HOW TO COMPLETE THIS TASK ▸
Your task is to find every line of the data that holds the string "version" and copy it.

MATERIAL SUPPLIED ▸

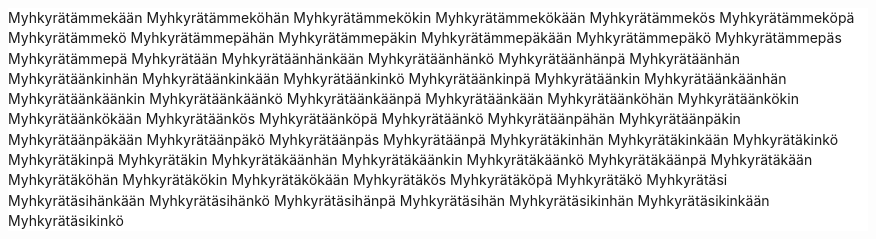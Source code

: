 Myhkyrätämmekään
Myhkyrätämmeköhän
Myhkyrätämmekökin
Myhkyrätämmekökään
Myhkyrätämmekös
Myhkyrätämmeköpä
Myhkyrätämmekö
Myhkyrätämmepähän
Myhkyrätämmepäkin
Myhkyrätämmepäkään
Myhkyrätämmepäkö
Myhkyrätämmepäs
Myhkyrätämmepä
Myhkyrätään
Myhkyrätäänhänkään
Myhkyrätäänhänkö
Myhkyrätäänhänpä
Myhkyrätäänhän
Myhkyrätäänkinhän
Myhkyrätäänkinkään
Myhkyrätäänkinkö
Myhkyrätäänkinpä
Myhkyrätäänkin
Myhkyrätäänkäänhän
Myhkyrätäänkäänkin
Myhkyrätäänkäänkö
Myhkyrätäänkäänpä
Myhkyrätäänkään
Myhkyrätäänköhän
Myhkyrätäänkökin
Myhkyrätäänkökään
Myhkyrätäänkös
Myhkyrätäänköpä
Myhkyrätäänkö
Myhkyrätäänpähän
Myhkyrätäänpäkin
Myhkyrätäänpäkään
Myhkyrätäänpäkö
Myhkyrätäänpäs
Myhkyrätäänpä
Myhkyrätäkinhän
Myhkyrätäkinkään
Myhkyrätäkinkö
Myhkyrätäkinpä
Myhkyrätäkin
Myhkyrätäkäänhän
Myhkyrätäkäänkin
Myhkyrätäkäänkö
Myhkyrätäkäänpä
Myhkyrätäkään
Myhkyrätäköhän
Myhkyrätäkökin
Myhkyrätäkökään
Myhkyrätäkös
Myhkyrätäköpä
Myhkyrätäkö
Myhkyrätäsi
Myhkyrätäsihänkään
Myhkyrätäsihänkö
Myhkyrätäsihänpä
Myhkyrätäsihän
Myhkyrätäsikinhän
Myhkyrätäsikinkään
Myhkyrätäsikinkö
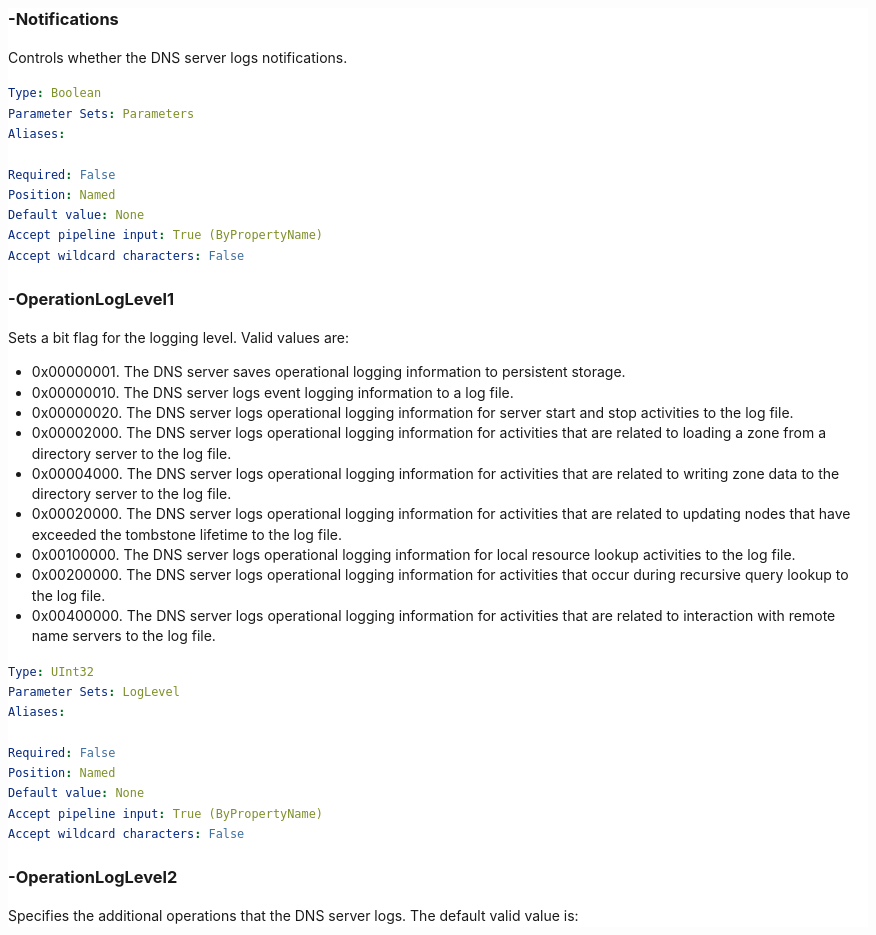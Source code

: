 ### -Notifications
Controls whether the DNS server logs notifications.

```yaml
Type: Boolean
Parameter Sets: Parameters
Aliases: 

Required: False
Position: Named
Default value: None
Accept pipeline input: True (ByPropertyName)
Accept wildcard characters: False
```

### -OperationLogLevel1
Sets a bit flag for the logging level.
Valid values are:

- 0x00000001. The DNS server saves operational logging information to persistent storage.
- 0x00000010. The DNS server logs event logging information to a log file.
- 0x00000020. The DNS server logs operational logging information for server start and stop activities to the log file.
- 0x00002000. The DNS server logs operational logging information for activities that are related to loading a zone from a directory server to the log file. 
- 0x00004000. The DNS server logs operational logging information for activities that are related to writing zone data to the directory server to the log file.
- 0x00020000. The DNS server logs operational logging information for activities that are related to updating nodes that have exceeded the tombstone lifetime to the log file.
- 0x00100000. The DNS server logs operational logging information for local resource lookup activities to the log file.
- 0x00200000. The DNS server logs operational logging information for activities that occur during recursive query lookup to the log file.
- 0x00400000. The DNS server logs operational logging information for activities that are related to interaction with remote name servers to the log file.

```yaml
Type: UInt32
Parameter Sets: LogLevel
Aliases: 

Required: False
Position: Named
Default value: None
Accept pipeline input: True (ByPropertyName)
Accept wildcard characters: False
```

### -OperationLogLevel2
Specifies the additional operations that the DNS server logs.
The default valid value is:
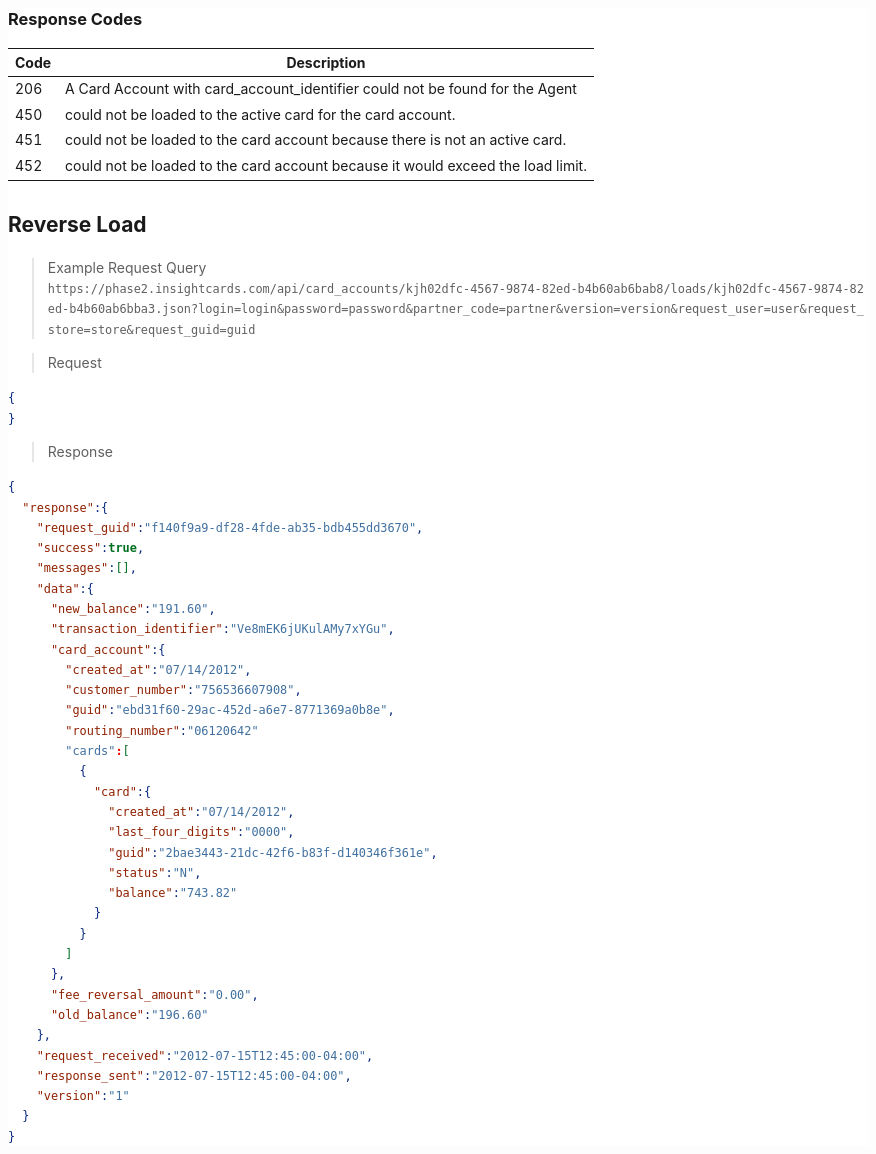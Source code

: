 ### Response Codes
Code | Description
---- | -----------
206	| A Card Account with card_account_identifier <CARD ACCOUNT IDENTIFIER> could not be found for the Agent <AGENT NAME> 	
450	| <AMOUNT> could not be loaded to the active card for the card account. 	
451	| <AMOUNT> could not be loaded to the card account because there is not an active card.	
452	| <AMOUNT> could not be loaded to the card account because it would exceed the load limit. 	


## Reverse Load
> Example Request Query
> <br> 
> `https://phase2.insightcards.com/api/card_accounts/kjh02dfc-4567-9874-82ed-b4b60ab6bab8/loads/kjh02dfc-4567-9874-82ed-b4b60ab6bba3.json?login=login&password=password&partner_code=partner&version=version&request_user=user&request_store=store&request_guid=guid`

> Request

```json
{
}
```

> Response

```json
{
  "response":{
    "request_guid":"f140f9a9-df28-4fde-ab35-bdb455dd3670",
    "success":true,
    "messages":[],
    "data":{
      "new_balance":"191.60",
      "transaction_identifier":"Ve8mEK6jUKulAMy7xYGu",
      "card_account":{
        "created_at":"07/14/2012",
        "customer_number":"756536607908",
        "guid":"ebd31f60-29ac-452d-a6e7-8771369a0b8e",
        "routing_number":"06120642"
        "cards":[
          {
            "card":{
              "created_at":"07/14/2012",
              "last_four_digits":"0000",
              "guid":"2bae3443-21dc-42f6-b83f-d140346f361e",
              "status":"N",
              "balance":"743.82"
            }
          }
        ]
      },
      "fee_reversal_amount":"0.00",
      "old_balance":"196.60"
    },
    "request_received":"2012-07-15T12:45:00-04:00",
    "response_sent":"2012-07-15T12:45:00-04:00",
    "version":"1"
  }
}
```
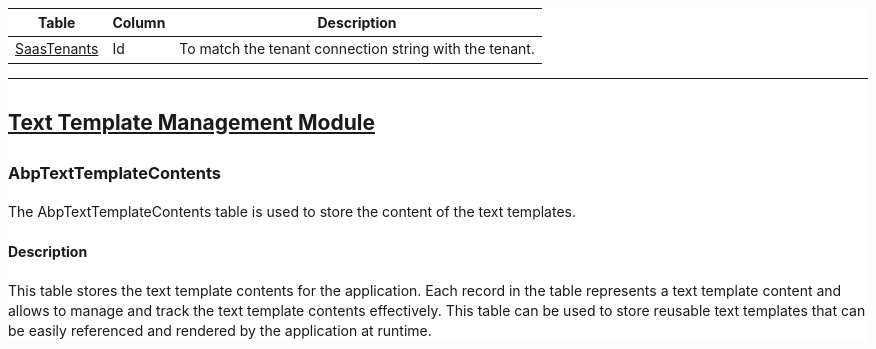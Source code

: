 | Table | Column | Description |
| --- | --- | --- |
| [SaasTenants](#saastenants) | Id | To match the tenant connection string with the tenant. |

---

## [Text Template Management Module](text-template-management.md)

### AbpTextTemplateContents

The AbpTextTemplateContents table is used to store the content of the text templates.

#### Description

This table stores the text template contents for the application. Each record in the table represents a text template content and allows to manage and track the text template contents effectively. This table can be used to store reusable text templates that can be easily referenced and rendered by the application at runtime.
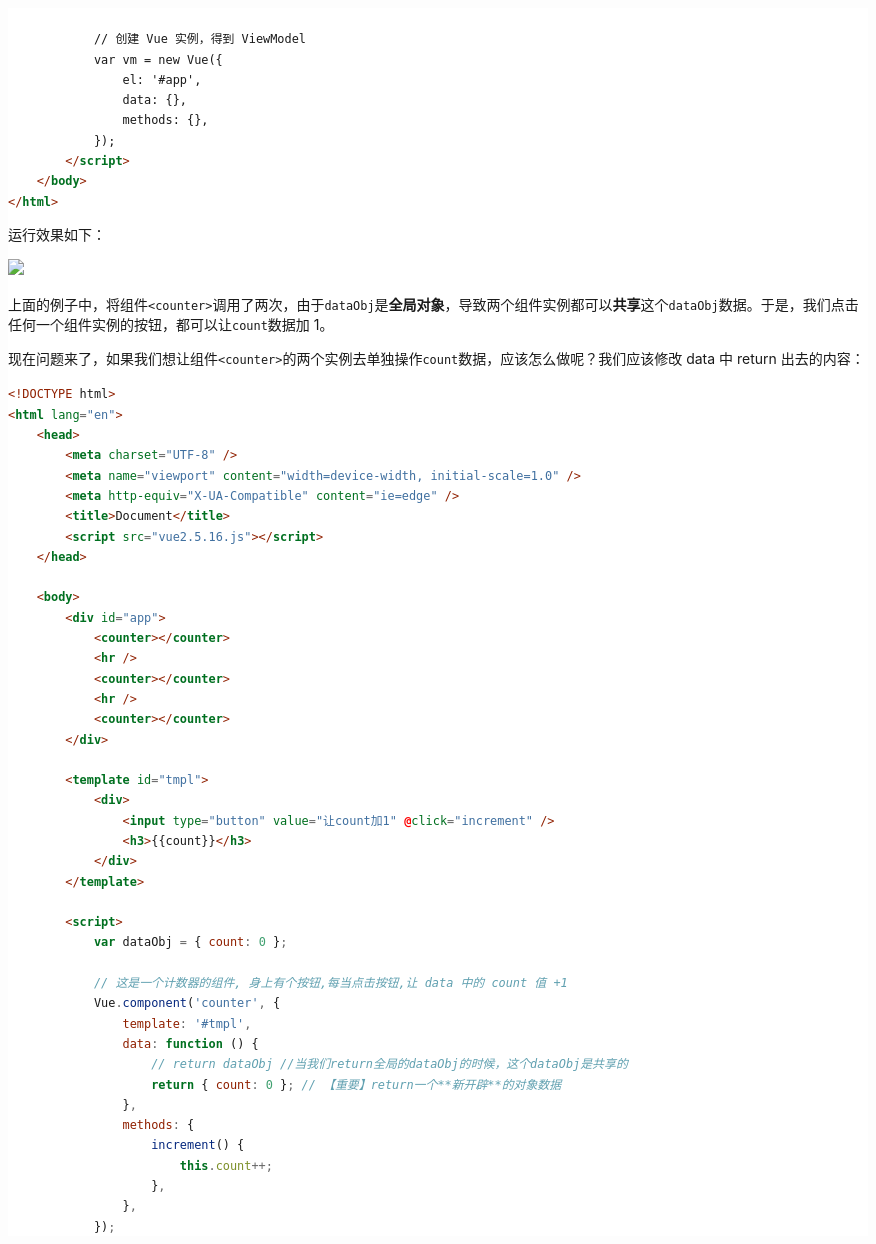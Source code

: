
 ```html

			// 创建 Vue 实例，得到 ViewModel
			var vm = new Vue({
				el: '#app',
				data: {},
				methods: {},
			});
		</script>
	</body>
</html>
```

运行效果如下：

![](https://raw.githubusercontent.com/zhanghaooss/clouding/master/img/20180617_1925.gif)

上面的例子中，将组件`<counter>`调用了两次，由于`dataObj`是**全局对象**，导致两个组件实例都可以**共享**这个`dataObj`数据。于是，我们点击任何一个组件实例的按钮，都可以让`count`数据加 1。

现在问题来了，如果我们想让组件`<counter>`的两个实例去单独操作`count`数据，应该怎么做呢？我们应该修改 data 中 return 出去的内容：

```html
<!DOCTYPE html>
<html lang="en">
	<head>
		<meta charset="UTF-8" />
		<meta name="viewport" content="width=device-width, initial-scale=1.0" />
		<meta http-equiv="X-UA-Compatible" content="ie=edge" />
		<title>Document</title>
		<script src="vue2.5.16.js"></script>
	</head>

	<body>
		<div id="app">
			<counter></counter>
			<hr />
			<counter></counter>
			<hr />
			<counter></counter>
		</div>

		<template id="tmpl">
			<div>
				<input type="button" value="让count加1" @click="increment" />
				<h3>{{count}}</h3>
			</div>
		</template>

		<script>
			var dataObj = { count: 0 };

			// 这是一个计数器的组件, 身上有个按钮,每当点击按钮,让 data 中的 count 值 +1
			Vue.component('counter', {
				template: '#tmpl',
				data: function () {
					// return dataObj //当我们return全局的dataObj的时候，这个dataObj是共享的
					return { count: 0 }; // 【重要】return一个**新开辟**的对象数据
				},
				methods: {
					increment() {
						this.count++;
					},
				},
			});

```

SOLUTION BELOW ▸
> `https://phase2.insightcards.com/api/card_accounts/kjh02dfc-4567-9874-82ed-b4b60ab6bab8/loads/kjh02dfc-4567-9874-82ed-b4b60ab6bba3.json?login=login&password=password&partner_code=partner&version=version&request_user=user&request_store=store&request_guid=guid`
    "version":"1"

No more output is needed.